On notera ici que l’opération Maine-Montparnasse déroge aux règles relatives à l'interdiction de constructions privées sur le domaine public. Puisque par exception des textes de valeur législative peuvent toujours instituer des servitudes sur le domaine public, l’ordonnance n°59-237 du 4 février 1959 a autorisé la S.N.C.F. à consentir « des servitudes de toute nature au profit d’immeubles privés construits sur son domaine public » ; ce qui a été fait, pour les immeubles construits au-dessus des installations de la gare Maine-Montparnasse,  par les décrets du 29 septembre 1959 et 10 août 1962. Il en découle que la charge foncière, pour les organismes constructeurs, est faible (220 F / m2).

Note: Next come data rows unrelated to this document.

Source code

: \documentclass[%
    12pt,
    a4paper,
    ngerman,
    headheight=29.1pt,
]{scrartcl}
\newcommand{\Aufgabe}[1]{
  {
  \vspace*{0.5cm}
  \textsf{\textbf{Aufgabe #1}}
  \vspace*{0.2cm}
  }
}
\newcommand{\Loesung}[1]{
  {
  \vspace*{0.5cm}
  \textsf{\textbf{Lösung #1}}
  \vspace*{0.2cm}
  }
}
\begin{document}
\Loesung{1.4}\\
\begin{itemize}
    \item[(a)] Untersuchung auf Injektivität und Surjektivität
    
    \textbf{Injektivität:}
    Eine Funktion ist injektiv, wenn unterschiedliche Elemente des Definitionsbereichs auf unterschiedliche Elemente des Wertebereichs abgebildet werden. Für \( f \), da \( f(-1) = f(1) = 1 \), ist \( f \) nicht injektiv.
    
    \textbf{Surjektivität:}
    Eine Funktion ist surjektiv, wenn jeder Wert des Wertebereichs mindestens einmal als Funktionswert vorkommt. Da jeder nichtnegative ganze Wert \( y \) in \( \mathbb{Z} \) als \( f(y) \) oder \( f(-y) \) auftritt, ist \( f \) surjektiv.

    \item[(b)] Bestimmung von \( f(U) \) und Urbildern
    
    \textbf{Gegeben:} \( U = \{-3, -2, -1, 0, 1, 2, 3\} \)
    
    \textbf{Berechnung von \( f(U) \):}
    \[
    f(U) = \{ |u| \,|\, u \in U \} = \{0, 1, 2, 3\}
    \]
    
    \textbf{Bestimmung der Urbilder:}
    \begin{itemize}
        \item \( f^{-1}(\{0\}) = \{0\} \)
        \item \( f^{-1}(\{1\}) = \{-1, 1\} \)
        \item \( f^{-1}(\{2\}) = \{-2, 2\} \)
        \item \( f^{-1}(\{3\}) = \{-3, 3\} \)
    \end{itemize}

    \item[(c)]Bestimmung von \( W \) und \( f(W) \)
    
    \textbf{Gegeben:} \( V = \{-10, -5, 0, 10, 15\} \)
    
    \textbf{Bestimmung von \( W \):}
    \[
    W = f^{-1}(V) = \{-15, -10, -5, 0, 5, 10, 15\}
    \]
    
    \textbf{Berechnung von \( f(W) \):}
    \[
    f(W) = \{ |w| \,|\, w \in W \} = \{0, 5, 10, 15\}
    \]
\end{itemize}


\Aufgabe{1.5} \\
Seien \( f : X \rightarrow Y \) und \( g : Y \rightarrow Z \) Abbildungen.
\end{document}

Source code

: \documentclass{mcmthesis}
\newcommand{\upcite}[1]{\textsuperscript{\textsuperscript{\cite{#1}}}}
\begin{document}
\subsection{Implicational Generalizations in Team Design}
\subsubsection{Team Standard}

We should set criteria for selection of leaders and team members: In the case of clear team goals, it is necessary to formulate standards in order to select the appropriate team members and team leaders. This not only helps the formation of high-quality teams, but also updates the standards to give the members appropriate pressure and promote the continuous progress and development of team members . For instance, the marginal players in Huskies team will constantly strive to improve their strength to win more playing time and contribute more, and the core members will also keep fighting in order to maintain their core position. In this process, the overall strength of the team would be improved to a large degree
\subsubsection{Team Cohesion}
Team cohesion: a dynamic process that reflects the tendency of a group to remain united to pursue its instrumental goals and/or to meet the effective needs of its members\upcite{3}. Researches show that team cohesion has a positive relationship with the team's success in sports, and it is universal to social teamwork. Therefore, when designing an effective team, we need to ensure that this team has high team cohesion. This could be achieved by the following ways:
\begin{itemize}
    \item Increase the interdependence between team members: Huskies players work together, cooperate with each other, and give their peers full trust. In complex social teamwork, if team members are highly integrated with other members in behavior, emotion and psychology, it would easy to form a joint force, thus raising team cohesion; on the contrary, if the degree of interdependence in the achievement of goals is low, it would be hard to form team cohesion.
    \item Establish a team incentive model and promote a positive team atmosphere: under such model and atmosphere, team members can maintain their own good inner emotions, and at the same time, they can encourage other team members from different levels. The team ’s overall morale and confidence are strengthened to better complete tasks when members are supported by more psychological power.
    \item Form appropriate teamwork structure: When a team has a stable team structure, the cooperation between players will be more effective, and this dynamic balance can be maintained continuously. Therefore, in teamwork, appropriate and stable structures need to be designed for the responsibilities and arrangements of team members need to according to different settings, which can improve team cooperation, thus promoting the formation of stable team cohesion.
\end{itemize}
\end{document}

L’opération est divisée en quatre secteurs ; la chronologie des travaux s’étend d’août 1961 (secteur I) au 13 septembre 1973, avec l’inauguration de la Tour Montparnasse (4). Pour ce qui concerne l’immeuble Mouchotte, la mise en service des logements s’effectue en deux phases : mai 1966 (première phase) et printemps 1967 (seconde phase).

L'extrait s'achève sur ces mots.